»»

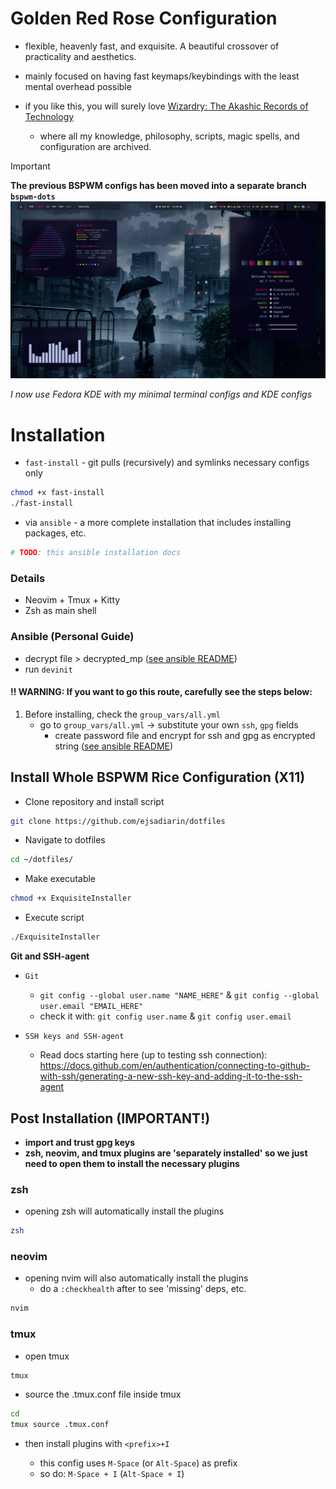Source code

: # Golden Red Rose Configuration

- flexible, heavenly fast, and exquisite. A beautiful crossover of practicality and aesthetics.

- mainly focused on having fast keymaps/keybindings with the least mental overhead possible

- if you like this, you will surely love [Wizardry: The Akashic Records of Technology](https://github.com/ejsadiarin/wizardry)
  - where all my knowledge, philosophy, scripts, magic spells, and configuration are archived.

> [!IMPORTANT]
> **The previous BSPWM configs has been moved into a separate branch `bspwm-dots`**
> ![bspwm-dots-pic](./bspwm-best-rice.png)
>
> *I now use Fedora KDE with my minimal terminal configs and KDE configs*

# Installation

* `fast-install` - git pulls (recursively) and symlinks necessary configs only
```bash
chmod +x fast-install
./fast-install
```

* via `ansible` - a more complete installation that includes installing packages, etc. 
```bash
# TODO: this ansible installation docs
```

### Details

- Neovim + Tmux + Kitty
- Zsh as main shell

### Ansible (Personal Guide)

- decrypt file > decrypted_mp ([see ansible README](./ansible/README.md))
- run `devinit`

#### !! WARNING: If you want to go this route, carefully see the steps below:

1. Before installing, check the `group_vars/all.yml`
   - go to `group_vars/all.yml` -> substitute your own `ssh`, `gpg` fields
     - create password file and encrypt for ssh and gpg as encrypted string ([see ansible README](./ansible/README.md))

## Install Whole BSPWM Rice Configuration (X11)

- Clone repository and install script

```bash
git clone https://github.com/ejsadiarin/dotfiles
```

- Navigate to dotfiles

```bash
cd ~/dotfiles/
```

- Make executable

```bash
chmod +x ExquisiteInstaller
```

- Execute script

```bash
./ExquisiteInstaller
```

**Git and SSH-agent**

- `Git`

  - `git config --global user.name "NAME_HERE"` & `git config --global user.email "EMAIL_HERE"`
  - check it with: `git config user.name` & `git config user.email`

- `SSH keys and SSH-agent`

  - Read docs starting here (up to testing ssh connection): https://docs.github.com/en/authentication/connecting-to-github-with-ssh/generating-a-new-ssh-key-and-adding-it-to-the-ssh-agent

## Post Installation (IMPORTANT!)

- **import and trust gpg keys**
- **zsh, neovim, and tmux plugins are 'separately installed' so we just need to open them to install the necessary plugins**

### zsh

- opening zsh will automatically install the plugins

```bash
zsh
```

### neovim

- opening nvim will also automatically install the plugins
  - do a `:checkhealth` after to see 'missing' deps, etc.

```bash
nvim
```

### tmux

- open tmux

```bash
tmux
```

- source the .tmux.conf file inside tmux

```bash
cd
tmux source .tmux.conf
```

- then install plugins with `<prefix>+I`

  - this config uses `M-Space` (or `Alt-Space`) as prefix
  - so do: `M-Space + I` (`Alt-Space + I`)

««

### EXERCISE
Provide the number of lines above in which the word "plugins" appears, with no further words.

### WRITTEN SOLUTION
4